En refusant de condamner des groupes extrémistes blancs, le président sortant endosse définitivement le costume de « premier président blanc de l’histoire du pays. » (Article publié dans l’Humanité du 1er octobre.)
« Reculez et attendez ». Il y eut foultitude de mots, d’invectives et d’accusations, dans la nuit de mercredi à jeudi à Cleveland, mais il faudra retenir de ces 90 minutes de pugilat sans substance ces deux mots : « Reculez et attendez. » Alors que le modérateur, Chris Wallace, lui demande s’il est prêt à condamner les violences des groupes suprémacistes blancs, Donald Trump répond d’abord : « Oui, mais je dirais que presque tout ce que j’ai vu vient de la gauche pas de la droite. » Puis pressé par ce même journaliste de Fox News (« allez-y, dites-le »), la chaîne favorite des conservateurs, le président sortant semble décontenancé avant de presque bafouiller : « Qui voulez-vous que je dénonce ? Donnez-moi un nom. » « Les Proud boys », suggère Chris Wallace. Et là, Trump : « Proud Boys. Reculez et attendez. » Attendez quoi ? L’ordre du chef ? Comme l’a commenté le député démocrate pro-Sanders, Ro Khanna, « le problème n’est pas que Trump ait refusé de condamner la suprématie blanche. C’est bien pire. C’est qu’il a reconnu qu’il était leur leader en leur disant : « Attendez. » A l’autre bout de l’échiquier, la réaction de Rick Santorum, candidat évangélique à la primaire républicaine de 2012, confirme d’une certaine façon cette analyse : il a critiqué le journaliste « qui a demandé au président de faire quelque chose qu’il sait que le président n’aime pas faire : dire du mal des gens qui le soutiennent. »

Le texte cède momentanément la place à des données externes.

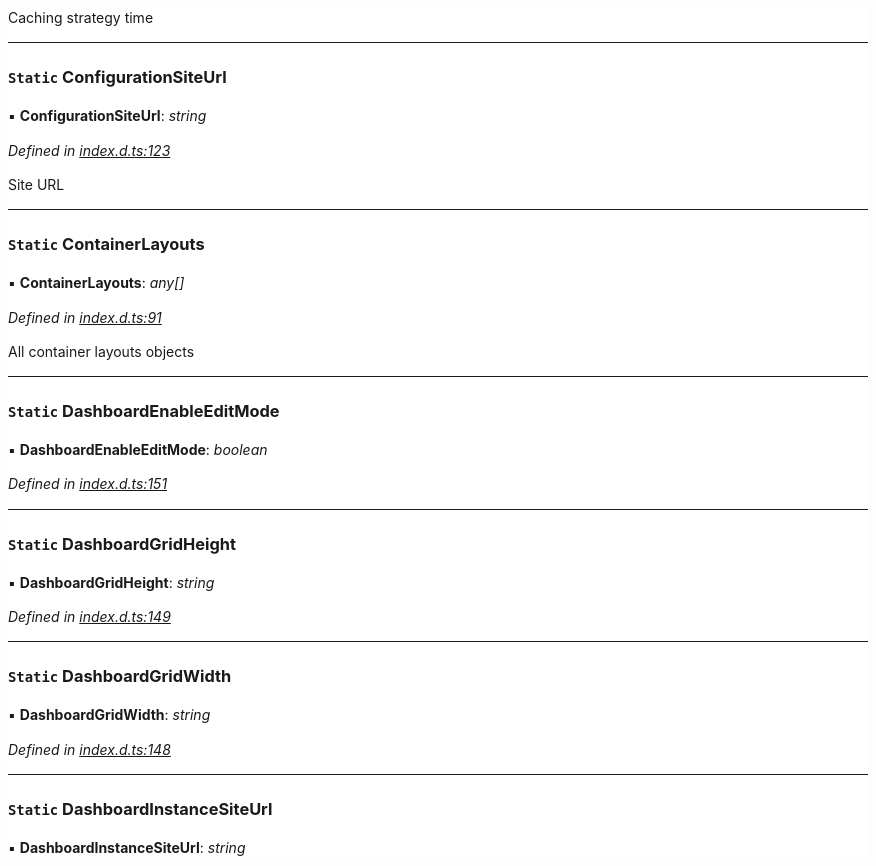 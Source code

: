 Caching strategy time

___

### `Static` ConfigurationSiteUrl

▪ **ConfigurationSiteUrl**: *string*

*Defined in [index.d.ts:123](https://github.com/DefinitelyTyped/DefinitelyTyped/blob/0b97a539e8/types/akumina-core/index.d.ts#L123)*

Site URL

___

### `Static` ContainerLayouts

▪ **ContainerLayouts**: *any[]*

*Defined in [index.d.ts:91](https://github.com/DefinitelyTyped/DefinitelyTyped/blob/0b97a539e8/types/akumina-core/index.d.ts#L91)*

All container layouts objects

___

### `Static` DashboardEnableEditMode

▪ **DashboardEnableEditMode**: *boolean*

*Defined in [index.d.ts:151](https://github.com/DefinitelyTyped/DefinitelyTyped/blob/0b97a539e8/types/akumina-core/index.d.ts#L151)*

___

### `Static` DashboardGridHeight

▪ **DashboardGridHeight**: *string*

*Defined in [index.d.ts:149](https://github.com/DefinitelyTyped/DefinitelyTyped/blob/0b97a539e8/types/akumina-core/index.d.ts#L149)*

___

### `Static` DashboardGridWidth

▪ **DashboardGridWidth**: *string*

*Defined in [index.d.ts:148](https://github.com/DefinitelyTyped/DefinitelyTyped/blob/0b97a539e8/types/akumina-core/index.d.ts#L148)*

___

### `Static` DashboardInstanceSiteUrl

▪ **DashboardInstanceSiteUrl**: *string*

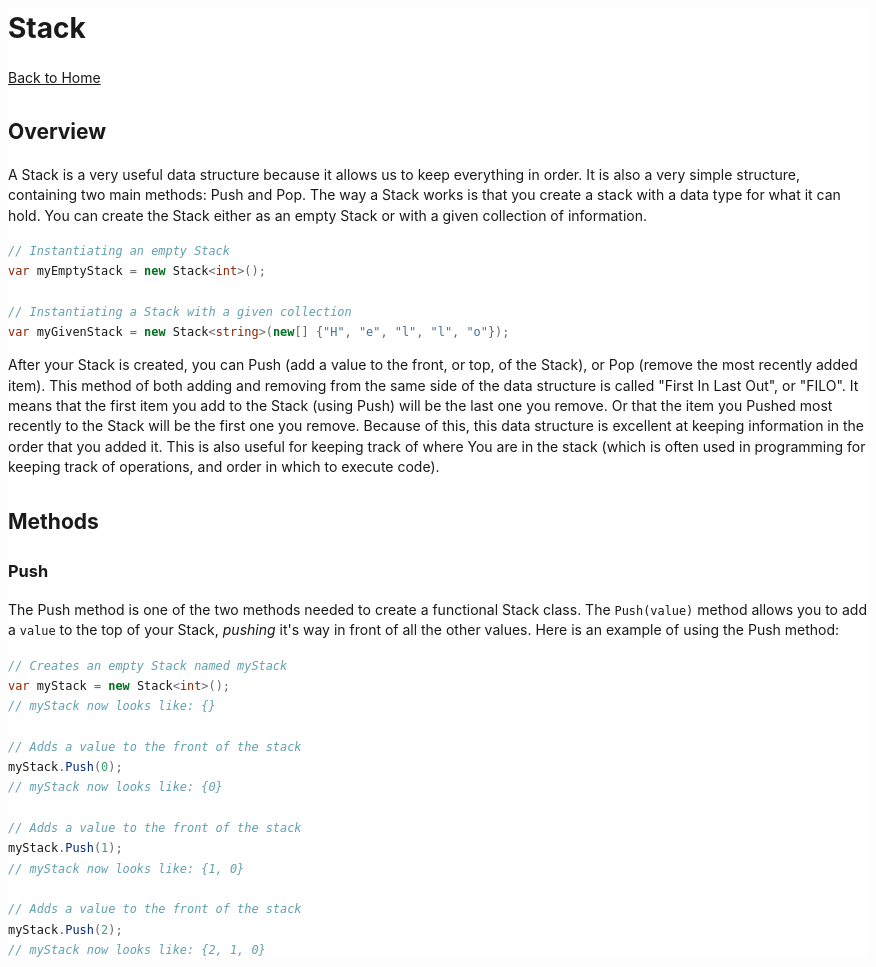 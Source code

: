 # Stack

[Back to Home](0-welcome.md)

## Overview

A Stack is a very useful data structure because it allows us to keep
everything in order. It is also a very simple structure, containing two main
methods: Push and Pop. The way a Stack works is that you create a stack with
a data type for what it can hold. You can create the Stack either as an empty
Stack or with a given collection of information.

```c#
// Instantiating an empty Stack
var myEmptyStack = new Stack<int>();

// Instantiating a Stack with a given collection
var myGivenStack = new Stack<string>(new[] {"H", "e", "l", "l", "o"});
```

After your Stack is created, you can Push (add a value to the front, or
top, of the Stack), or Pop (remove the most recently added item). This
method of both adding and removing from the same side of the data structure
is called "First In Last Out", or "FILO". It means that the first item you
add to the Stack (using Push) will be the last one you remove. Or that the
item you Pushed most recently to the Stack will be the first one you remove.
Because of this, this data structure is excellent at keeping information in
the order that you added it. This is also useful for keeping track of where
You are in the stack (which is often used in programming for keeping track of
operations, and order in which to execute code).

## Methods

### Push

The Push method is one of the two methods needed to create a functional Stack
class. The `Push(value)` method allows you to add a `value` to the top of
your Stack, *pushing* it's way in front of all the other values. Here is
an example of using the Push method:

```c#
// Creates an empty Stack named myStack
var myStack = new Stack<int>();
// myStack now looks like: {}

// Adds a value to the front of the stack
myStack.Push(0); 
// myStack now looks like: {0}

// Adds a value to the front of the stack
myStack.Push(1); 
// myStack now looks like: {1, 0}

// Adds a value to the front of the stack
myStack.Push(2); 
// myStack now looks like: {2, 1, 0}
```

Le groupe en question rassemble des « suprémacistes purs et durs », selon l’Anti-Defamation League, et revendique la violence comme moyen d’action politique. Le week-end dernier, ils ont débarqué à Portland, avec armes et gaz lacrymogènes, pour en découdre avec les manifestants antiracistes. Quelques minutes après la phrase de Donald Trump, des membres des Proud Boys l’ont qualifiée d’ « historique» sur des réseaux sociaux privés (ils ont été bannis de Twitter et de Facebook). Dans un autre message, un membre assure qu’un bond de « nouvelles recrues» va survenir.
D’une certaine façon, Donald Trump a achevé sa mue suprémaciste en direct. On ne sait s’il faut parler de dérive, tant le racisme est constitutif de sa proposition politique. Dès 2011, il s’est taillé une réputation parmi les républicains les plus à droite en épousant les thèses conspirationnistes des « birthers », affirmant que l’acte de naissance de Barack Obama était un faux et qu’il n’aurait donc pas pu se présenter à l’élection présidentielle. Lorsqu’il se déclare candidat à la primaire démocrate, en juin 2015, le milliardaire mobilise la rhétorique de l’extrême-droite contre l’immigration latino (« Ils amènent des drogues. Ils amènent la criminalité. Ce sont des violeurs. ») et promet de construire un mur le long de la frontière avec le Mexique. « Donald Trump est la dernière chance pour l’Amérique blanche de rester à la Maison Blanche », analysait alors John Mason, professeur de sciences-politiques à l’Université William-Paterson.
Au cours de l’histoire américaine, chaque grand moment d’immigration a produit son mouvement politique anti-immigrés inspiré d’une idéologie baptisée, outre-atlantique, « nativisme »: anti-irlandais dans les années 1850, anti-chinois vers 1880, anti-européens (les ouvriers italiens, allemands et russes ont participé activement au développement des syndicats et partis progressistes) après la première guerre mondiale et anti-latinos depuis deux décennies. Le trumpisme combine ce ressort avec un élément fondamental du parti républicain depuis un demi-siècle : la prise en charge des ressentiments blancs à l’égard des Noirs. Intervenue après la signature de la loi sur les droits civiques, cette « stratégie sudiste » a transformé le parti de Lincoln en mouvement néo-confédéré. Au carrefour de ces deux courants, Donald Trump est devenu, en 2016, «le premier président blanc », selon la formule de l’écrivain et journaliste Ta-Nehisi Coates. Joe Biden entend transformer le scrutin du 3 novembre en référendum sur Trump : il en sera assurément un sur le nationalisme blanc.